Dataset excerpts:

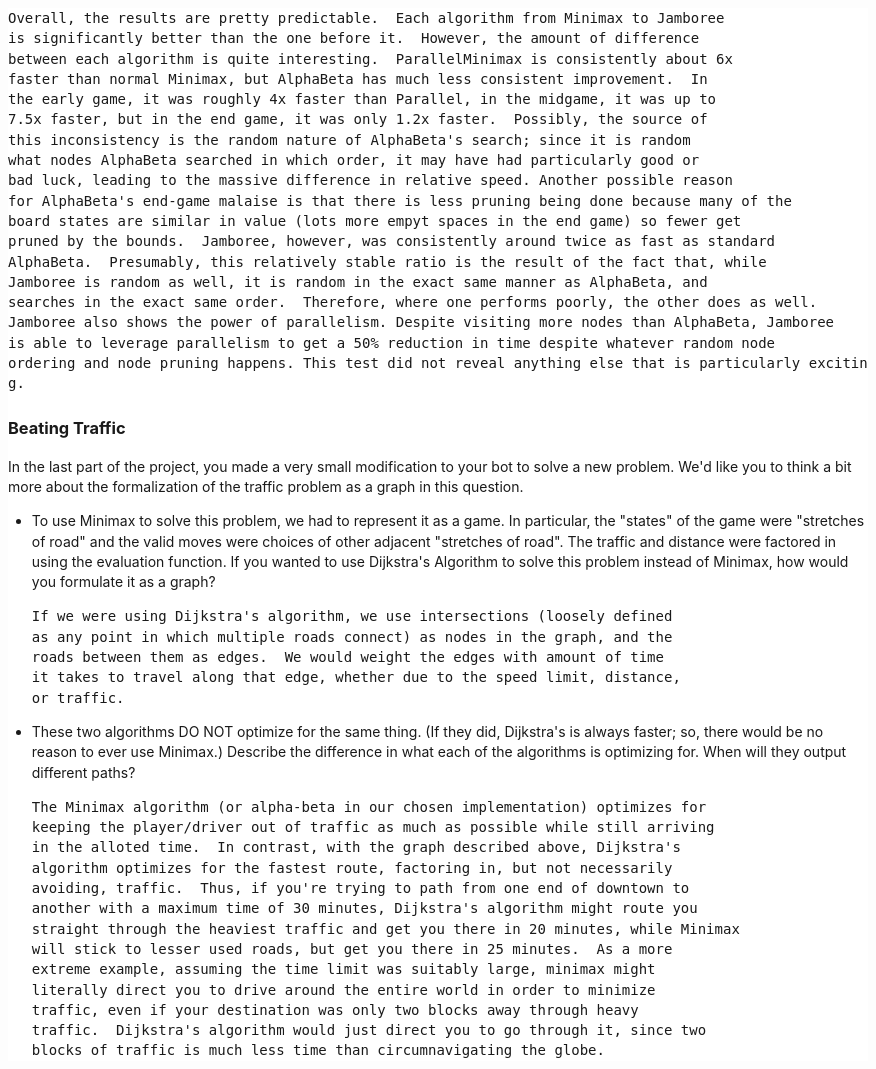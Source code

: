 <pre>
Overall, the results are pretty predictable.  Each algorithm from Minimax to Jamboree
is significantly better than the one before it.  However, the amount of difference
between each algorithm is quite interesting.  ParallelMinimax is consistently about 6x
faster than normal Minimax, but AlphaBeta has much less consistent improvement.  In
the early game, it was roughly 4x faster than Parallel, in the midgame, it was up to
7.5x faster, but in the end game, it was only 1.2x faster.  Possibly, the source of
this inconsistency is the random nature of AlphaBeta's search; since it is random
what nodes AlphaBeta searched in which order, it may have had particularly good or
bad luck, leading to the massive difference in relative speed. Another possible reason
for AlphaBeta's end-game malaise is that there is less pruning being done because many of the
board states are similar in value (lots more empyt spaces in the end game) so fewer get 
pruned by the bounds.  Jamboree, however, was consistently around twice as fast as standard 
AlphaBeta.  Presumably, this relatively stable ratio is the result of the fact that, while 
Jamboree is random as well, it is random in the exact same manner as AlphaBeta, and 
searches in the exact same order.  Therefore, where one performs poorly, the other does as well. 
Jamboree also shows the power of parallelism. Despite visiting more nodes than AlphaBeta, Jamboree
is able to leverage parallelism to get a 50% reduction in time despite whatever random node
ordering and node pruning happens. This test did not reveal anything else that is particularly exciting.
</pre>

### Beating Traffic ###
In the last part of the project, you made a very small modification to your bot
to solve a new problem.  We'd like you to think a bit more about the 
formalization of the traffic problem as a graph in this question.  
- To use Minimax to solve this problem, we had to represent it as a game. In
  particular, the "states" of the game were "stretches of road" and the valid
  moves were choices of other adjacent "stretches of road".  The traffic and
  distance were factored in using the evaluation function.  If you wanted to use
  Dijkstra's Algorithm to solve this problem instead of Minimax, how would you
  formulate it as a graph?
  <pre>
  If we were using Dijkstra's algorithm, we use intersections (loosely defined
  as any point in which multiple roads connect) as nodes in the graph, and the
  roads between them as edges.  We would weight the edges with amount of time
  it takes to travel along that edge, whether due to the speed limit, distance,
  or traffic.</pre>

- These two algorithms DO NOT optimize for the same thing.  (If they did,
  Dijkstra's is always faster; so, there would be no reason to ever use
  Minimax.)  Describe the difference in what each of the algorithms is
  optimizing for.  When will they output different paths?
  <pre>
  The Minimax algorithm (or alpha-beta in our chosen implementation) optimizes for
  keeping the player/driver out of traffic as much as possible while still arriving
  in the alloted time.  In contrast, with the graph described above, Dijkstra's
  algorithm optimizes for the fastest route, factoring in, but not necessarily
  avoiding, traffic.  Thus, if you're trying to path from one end of downtown to
  another with a maximum time of 30 minutes, Dijkstra's algorithm might route you
  straight through the heaviest traffic and get you there in 20 minutes, while Minimax
  will stick to lesser used roads, but get you there in 25 minutes.  As a more
  extreme example, assuming the time limit was suitably large, minimax might
  literally direct you to drive around the entire world in order to minimize
  traffic, even if your destination was only two blocks away through heavy
  traffic.  Dijkstra's algorithm would just direct you to go through it, since two
  blocks of traffic is much less time than circumnavigating the globe.
  </pre>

Task requirements: Lines wanted from the listing above: the line with "is significantly better" up to and including the line with "faster than normal". Please write them out exactly, adding nothing else.

Expected answer:
is significantly better than the one before it.  However, the amount of difference
between each algorithm is quite interesting.  ParallelMinimax is consistently about 6x
faster than normal Minimax, but AlphaBeta has much less consistent improvement.  In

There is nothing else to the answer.